Au secours : j’ai des phobies !
Je suis suivie par un psychiatre (il me suit sur Facebook). Maintenant, je suis suivie (toujours sur Facebook) par un enquêteur de la police judiciaire. Je serai bientôt suivie par un juge d’application des peines pour s’assurer que je suis bien rééduquée. Faute de quoi, on m’enverra au bagne : au choix Cayenne ou Biribi.
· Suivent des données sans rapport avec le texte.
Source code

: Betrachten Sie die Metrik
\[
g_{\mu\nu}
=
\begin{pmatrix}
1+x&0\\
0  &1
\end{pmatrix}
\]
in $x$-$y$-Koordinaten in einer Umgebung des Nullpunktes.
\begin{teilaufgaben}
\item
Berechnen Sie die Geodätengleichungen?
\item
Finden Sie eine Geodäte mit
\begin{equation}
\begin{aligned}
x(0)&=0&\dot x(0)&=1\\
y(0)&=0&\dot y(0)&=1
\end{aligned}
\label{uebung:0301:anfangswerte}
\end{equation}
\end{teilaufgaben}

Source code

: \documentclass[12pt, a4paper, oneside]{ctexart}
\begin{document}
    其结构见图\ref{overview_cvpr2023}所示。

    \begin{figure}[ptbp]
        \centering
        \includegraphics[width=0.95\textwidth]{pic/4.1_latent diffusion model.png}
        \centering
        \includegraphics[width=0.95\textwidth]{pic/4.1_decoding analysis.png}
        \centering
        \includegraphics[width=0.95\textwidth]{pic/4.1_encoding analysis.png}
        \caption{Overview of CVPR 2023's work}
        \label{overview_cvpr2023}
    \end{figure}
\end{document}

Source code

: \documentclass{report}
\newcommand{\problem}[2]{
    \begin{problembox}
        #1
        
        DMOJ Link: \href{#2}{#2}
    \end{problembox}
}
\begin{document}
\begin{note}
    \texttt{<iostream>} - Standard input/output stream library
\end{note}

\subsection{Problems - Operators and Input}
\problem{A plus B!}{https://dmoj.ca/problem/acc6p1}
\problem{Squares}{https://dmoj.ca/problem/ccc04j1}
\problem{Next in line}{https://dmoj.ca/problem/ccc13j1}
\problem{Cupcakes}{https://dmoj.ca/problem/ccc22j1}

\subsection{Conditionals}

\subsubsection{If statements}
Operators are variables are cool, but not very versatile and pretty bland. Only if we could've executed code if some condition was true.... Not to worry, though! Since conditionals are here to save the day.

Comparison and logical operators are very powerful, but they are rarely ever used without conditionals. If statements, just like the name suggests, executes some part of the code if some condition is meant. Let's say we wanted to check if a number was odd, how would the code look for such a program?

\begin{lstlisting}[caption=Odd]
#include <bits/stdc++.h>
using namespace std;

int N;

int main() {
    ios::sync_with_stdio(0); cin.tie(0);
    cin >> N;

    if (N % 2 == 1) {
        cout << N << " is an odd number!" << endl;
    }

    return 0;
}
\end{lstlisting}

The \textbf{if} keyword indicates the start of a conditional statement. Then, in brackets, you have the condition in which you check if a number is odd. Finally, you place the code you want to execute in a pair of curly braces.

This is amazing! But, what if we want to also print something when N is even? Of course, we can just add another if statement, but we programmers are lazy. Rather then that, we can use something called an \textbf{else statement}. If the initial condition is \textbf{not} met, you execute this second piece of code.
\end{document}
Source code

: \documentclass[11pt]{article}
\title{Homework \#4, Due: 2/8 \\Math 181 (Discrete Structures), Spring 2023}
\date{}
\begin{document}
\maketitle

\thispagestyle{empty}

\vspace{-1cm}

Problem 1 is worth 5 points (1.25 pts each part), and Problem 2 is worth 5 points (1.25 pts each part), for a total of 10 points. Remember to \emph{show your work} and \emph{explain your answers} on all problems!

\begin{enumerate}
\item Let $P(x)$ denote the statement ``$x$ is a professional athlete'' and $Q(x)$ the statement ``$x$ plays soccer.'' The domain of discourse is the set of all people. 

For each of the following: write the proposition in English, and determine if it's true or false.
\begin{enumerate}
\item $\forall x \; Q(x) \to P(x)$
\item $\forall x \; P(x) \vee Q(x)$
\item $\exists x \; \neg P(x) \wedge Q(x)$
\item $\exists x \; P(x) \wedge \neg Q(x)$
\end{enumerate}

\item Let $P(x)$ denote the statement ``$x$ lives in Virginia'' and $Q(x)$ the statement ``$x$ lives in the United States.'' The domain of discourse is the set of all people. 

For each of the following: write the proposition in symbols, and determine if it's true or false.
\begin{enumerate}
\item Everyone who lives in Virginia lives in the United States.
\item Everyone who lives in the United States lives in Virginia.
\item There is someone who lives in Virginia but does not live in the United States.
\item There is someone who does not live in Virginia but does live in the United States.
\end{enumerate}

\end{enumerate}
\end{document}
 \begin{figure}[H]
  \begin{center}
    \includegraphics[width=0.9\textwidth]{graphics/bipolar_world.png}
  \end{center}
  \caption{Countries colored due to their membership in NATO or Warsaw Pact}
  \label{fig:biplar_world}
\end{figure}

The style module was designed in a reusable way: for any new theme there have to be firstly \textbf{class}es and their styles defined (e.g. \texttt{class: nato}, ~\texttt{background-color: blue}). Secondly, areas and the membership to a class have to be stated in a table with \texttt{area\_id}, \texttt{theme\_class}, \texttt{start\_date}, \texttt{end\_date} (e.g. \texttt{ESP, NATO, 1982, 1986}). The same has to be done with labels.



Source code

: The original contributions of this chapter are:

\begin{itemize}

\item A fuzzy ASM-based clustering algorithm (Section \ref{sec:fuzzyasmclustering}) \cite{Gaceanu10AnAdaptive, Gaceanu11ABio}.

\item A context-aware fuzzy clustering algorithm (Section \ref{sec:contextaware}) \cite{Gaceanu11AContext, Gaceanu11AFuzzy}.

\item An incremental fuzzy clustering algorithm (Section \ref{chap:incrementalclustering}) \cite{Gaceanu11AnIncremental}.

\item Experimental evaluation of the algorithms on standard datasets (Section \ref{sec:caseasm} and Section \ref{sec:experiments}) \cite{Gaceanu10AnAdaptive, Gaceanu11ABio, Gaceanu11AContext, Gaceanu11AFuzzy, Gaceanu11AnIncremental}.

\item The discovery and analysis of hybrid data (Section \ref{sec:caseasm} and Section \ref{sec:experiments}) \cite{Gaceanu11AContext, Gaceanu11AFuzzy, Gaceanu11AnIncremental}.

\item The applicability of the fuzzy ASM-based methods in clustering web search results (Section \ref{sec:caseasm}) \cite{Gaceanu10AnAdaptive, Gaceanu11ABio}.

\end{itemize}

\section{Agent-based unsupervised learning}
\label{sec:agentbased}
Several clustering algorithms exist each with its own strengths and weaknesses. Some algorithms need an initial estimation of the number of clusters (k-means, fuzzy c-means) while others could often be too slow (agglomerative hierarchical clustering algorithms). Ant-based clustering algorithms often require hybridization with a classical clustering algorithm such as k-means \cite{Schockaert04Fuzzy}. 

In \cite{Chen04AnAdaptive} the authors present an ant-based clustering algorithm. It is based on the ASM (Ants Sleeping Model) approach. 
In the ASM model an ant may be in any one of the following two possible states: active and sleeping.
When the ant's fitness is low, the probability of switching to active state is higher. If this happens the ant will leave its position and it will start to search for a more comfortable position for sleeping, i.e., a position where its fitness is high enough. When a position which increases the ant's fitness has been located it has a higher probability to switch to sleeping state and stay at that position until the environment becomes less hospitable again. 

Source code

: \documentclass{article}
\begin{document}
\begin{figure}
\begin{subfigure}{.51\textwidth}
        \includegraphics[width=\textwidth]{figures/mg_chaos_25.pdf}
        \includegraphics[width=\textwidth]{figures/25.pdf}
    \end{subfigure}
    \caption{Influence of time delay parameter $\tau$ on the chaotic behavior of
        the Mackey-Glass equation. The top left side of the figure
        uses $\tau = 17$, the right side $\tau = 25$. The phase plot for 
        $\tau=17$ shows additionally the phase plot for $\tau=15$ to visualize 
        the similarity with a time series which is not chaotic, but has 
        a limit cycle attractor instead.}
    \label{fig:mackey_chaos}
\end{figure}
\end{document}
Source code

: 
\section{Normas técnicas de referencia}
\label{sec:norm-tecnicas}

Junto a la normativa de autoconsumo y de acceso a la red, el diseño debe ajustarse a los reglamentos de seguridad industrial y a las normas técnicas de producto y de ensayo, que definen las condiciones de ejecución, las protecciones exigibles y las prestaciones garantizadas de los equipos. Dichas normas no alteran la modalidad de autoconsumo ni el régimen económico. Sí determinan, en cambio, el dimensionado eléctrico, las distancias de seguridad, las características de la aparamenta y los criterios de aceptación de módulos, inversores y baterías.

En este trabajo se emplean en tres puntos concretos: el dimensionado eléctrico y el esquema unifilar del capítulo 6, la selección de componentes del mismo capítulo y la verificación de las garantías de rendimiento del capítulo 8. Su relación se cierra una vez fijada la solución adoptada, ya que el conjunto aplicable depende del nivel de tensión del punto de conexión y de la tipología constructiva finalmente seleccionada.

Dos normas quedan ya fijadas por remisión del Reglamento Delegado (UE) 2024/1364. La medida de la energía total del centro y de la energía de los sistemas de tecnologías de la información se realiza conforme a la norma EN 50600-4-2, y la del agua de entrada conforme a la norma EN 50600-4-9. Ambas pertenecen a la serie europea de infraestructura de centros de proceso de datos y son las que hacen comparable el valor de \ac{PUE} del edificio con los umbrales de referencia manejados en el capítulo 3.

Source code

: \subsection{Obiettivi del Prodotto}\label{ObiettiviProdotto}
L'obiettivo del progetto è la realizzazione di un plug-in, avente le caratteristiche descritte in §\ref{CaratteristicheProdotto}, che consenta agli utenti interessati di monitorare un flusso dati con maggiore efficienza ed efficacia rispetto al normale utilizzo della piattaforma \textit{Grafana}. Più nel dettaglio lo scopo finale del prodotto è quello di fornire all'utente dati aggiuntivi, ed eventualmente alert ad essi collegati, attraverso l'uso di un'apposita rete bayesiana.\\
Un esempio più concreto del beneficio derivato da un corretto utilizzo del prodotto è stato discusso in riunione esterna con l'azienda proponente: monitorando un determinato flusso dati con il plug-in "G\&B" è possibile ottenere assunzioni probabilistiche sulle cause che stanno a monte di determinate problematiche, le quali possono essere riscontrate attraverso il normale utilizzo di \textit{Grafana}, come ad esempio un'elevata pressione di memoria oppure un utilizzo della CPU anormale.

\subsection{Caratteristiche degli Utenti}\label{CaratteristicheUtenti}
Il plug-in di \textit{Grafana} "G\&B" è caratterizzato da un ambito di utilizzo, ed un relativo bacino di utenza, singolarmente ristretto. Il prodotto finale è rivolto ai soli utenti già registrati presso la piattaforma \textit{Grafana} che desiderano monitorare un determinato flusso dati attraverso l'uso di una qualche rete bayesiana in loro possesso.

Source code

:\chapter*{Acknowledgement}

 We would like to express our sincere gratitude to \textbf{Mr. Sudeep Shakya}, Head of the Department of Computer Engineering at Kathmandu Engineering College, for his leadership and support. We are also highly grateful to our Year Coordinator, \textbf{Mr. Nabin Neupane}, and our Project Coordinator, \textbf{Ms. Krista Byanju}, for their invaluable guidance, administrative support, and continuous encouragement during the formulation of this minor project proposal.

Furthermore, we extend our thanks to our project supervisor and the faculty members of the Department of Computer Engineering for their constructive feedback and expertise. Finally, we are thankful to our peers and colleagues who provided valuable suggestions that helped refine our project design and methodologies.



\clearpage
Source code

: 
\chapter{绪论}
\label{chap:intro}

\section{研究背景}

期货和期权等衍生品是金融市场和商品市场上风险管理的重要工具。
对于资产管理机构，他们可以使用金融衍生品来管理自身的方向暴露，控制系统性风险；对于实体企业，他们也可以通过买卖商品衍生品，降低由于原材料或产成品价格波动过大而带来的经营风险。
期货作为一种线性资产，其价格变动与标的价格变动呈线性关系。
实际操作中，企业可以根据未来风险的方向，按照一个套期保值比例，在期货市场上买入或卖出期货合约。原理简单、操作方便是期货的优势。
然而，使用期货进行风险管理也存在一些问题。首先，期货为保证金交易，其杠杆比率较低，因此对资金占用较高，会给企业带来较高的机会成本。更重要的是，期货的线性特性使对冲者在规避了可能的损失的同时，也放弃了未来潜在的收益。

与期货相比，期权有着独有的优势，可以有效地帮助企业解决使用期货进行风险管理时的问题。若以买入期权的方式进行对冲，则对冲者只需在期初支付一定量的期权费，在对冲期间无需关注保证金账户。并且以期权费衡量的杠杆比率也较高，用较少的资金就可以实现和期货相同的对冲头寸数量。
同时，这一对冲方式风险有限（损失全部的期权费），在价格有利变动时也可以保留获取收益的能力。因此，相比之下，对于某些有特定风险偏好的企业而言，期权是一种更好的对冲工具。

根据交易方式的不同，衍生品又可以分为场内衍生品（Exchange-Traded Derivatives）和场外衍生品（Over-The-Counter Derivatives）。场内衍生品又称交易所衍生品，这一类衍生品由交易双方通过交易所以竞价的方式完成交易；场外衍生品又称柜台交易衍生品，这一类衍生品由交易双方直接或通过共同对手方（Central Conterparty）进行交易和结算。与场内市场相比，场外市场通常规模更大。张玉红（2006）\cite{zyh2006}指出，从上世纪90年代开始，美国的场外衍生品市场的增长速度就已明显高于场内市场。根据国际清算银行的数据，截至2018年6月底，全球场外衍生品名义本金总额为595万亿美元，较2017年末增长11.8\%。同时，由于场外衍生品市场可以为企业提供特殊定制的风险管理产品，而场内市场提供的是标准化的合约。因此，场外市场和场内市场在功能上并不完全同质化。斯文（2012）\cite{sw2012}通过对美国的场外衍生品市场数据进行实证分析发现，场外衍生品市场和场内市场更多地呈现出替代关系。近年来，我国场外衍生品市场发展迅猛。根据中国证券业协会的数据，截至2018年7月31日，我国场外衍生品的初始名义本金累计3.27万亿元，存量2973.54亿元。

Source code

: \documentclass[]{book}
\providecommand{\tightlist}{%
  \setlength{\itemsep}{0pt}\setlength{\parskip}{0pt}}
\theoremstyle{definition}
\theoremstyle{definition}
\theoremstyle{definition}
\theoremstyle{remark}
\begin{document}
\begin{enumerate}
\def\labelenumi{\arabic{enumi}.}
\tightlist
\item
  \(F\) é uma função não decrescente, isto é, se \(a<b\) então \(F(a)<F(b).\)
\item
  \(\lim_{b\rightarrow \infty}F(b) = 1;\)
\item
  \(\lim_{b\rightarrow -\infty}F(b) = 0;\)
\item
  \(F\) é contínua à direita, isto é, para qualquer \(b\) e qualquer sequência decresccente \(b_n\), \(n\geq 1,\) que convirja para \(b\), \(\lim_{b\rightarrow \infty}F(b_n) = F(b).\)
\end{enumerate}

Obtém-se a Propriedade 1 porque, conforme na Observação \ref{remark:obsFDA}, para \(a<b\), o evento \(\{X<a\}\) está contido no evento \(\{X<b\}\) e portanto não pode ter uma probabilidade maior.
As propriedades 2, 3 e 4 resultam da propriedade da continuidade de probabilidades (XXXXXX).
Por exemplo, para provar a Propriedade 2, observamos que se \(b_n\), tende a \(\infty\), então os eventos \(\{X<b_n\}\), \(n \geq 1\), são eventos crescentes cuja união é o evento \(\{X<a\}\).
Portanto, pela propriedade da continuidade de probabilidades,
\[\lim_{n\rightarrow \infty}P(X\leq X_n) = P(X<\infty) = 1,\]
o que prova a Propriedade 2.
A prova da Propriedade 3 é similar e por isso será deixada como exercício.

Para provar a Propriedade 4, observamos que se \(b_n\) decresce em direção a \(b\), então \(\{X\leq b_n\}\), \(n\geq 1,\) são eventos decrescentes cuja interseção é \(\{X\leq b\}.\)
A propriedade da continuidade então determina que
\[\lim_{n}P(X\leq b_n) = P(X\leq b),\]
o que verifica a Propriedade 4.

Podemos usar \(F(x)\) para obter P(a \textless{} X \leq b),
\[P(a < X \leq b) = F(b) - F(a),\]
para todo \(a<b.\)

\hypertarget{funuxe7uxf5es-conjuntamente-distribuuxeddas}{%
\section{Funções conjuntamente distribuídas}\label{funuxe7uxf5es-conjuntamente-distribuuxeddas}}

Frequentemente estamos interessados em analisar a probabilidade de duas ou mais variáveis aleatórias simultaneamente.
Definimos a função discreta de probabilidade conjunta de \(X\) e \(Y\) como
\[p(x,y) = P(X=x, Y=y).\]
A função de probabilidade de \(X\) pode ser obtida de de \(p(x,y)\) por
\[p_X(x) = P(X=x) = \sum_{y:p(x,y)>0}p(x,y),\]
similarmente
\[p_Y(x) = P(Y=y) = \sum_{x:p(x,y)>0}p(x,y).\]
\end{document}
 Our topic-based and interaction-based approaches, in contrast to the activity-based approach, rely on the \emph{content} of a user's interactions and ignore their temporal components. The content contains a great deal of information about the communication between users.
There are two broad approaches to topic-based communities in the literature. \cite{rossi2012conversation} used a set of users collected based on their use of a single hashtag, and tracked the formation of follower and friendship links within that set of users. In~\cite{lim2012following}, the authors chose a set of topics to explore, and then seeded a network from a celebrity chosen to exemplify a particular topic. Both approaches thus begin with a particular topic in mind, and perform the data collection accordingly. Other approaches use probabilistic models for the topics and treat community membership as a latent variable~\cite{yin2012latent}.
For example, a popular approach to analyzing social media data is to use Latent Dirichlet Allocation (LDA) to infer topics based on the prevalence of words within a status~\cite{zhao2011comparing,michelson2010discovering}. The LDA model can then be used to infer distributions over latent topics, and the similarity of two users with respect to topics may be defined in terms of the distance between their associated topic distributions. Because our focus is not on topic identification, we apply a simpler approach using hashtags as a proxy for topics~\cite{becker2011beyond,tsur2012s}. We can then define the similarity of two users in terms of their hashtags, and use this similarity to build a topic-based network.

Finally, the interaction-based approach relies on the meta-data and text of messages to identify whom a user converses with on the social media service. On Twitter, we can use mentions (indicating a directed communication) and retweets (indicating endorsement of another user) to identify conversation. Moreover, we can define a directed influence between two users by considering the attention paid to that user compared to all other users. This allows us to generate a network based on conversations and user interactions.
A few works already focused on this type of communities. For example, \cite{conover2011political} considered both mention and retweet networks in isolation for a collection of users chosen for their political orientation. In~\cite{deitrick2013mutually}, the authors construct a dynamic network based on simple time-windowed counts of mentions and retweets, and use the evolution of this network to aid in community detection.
Car mes phobies sont graves et portent atteinte à l’unité nationale. Je suis un.e fauteur.euse de troubles et je fomente la désunion du pays en semant des écrits ou des confessions littéraires sur mes phobies. Mon psychiatre ne peut plus les contenir, je tombe maintenant sous le coup de la loi. C’est qu’on a pénalisé les peurs, certaines bien innocentes : je vivais très bien avec ma répulsion des rats, des serpents, des araignées et des imbéciles, et quelques comprimés d’anxiolytiques.
Avec les phobies pénalisées, les peurs nous sont donc interdites ! Dommage, car la peur a un grand mérite : elle met en alerte par rapport à un danger putatif et elle fixe l’anxiété, qui, elle, est diffuse. (il paraît que le cannabis est souverain).
Voilà donc au tribunal, en rangs serrés de douaniers de la psyché au regard sévère, les névroses interdites : je ne dois plus avoir peur du noir, ni du Noir, ni du Jaune. Je ne dois plus avoir peur d’un fanatique qui entre dans l’église où est célébrée une messe. Je ne dois plus dire que mon modèle, c’est un top modèle occidental longiligne élégant et non une Vénus Hottentote revisitée à la tignasse envahissante.